Would anybody be able to explain first, what it is asking, and second some pointers/hints? I haven't done absolute value before - I have looked it up although I haven't understood too much.

2. ## Re: Absolute Value Question

Originally Posted by BobtheBob
Find the area enclosed by the polygon whose equation is $||x|-2|+||y|-2|=4$

Would anybody be able to explain first, what it is asking, and second some pointers/hints?
Asking for hints is natural, but the fact that you don't understand what the question is asking is surprising. The set of points (x, y) satisfying the equation ||x| - 2| + ||y| - 2| = 4 is a polygon (plus one point (0, 0)). You need to find its area.

The idea of solving problems with absolute values is to break them into several cases where you can get rid of absolute values. Here there are four cases: (1) x >=0, y >=0; (2) x < 0, y >= 0; (3) x < 0, y < 0; (4) x >= 0, y < 0. By considering each of those cases, you rewrite |x| as either x or -x, and similarly for y.

I suggest you start with case (1), which has four subcases: (a) x - 2 >= 0, y - 2 >= 0; (b) x - 2 < 0, y - 2 >= 0; (c) x - 2 < 0, y - 2 < 0 and (d) x - 2 >= 0, y - 2 < 0. Find the set of points satisfying each of (a)—(d). In each of those subcases you can expand |x - 2| as either x - 2 or -(x - 2), and similarly for |y - 2|. After that, you don't have absolute values anymore, just equations of lines. Draw those lines, but only inside the area satisfying the corresponding subcase.

After you finish with case (1), note that if (x, y) satisfies the original equation, then so do (-x, y), (-x, -y) and (x, -y). Therefore, the polygon is symmetric with respect to the x- and y-axes. Thus, you can draw the parts corresponding to (2)—(4) just by reflecting the figure for (1) with respect to the axes.
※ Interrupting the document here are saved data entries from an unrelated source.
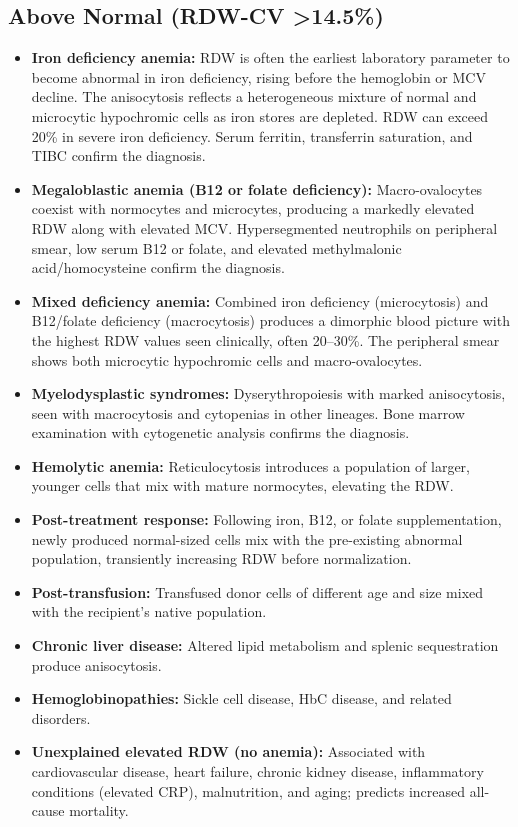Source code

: \subsection*{Above Normal (RDW-CV >14.5\%)}
\begin{itemize}
  \item \textbf{Iron deficiency anemia:} RDW is often the earliest laboratory parameter to become abnormal in iron deficiency, rising before the hemoglobin or MCV decline. The anisocytosis reflects a heterogeneous mixture of normal and microcytic hypochromic cells as iron stores are depleted. RDW can exceed 20\% in severe iron deficiency. Serum ferritin, transferrin saturation, and TIBC confirm the diagnosis.
  \item \textbf{Megaloblastic anemia (B12 or folate deficiency):} Macro-ovalocytes coexist with normocytes and microcytes, producing a markedly elevated RDW along with elevated MCV. Hypersegmented neutrophils on peripheral smear, low serum B12 or folate, and elevated methylmalonic acid/homocysteine confirm the diagnosis.
  \item \textbf{Mixed deficiency anemia:} Combined iron deficiency (microcytosis) and B12/folate deficiency (macrocytosis) produces a dimorphic blood picture with the highest RDW values seen clinically, often 20--30\%. The peripheral smear shows both microcytic hypochromic cells and macro-ovalocytes.
  \item \textbf{Myelodysplastic syndromes:} Dyserythropoiesis with marked anisocytosis, seen with macrocytosis and cytopenias in other lineages. Bone marrow examination with cytogenetic analysis confirms the diagnosis.
  \item \textbf{Hemolytic anemia:} Reticulocytosis introduces a population of larger, younger cells that mix with mature normocytes, elevating the RDW.
  \item \textbf{Post-treatment response:} Following iron, B12, or folate supplementation, newly produced normal-sized cells mix with the pre-existing abnormal population, transiently increasing RDW before normalization.
  \item \textbf{Post-transfusion:} Transfused donor cells of different age and size mixed with the recipient's native population.
  \item \textbf{Chronic liver disease:} Altered lipid metabolism and splenic sequestration produce anisocytosis.
  \item \textbf{Hemoglobinopathies:} Sickle cell disease, HbC disease, and related disorders.
  \item \textbf{Unexplained elevated RDW (no anemia):} Associated with cardiovascular disease, heart failure, chronic kidney disease, inflammatory conditions (elevated CRP), malnutrition, and aging; predicts increased all-cause mortality.
\end{itemize}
3. ## Re: Absolute Value Question

Ok thanks very much for the help! I understand it far more now.
Thanks again.

4. ## Re: Absolute Value Question

The expression y - 2 changes sign when y = 2. So, above the horizontal line y = 2 there are points (x, y) with y > 2, i.e., y - 2 > 0, and below there are points (x, y) with y - 2 < 0. A similar thing happens for sloped lines, but this is not needed in this problem. In general, if you need need to find the area where a linear expression ax + by > 0, draw the line ax + by = 0. On one side of this line, ax + by > 0, on the other, ax + by < 0. You can take a concrete point on either side and calculate the value of ax + by to know which side is which.

In the picture below

the lines x = 2 and y = 2 break the plane into four areas. Areas are hatched so that the color of horizontal lines corresponds to the values of x - 2 and the color of vertical lines correspond to the values of y - 2. If the lines are blue, the corresponding expression is negative, and if they are read, the expression is positive.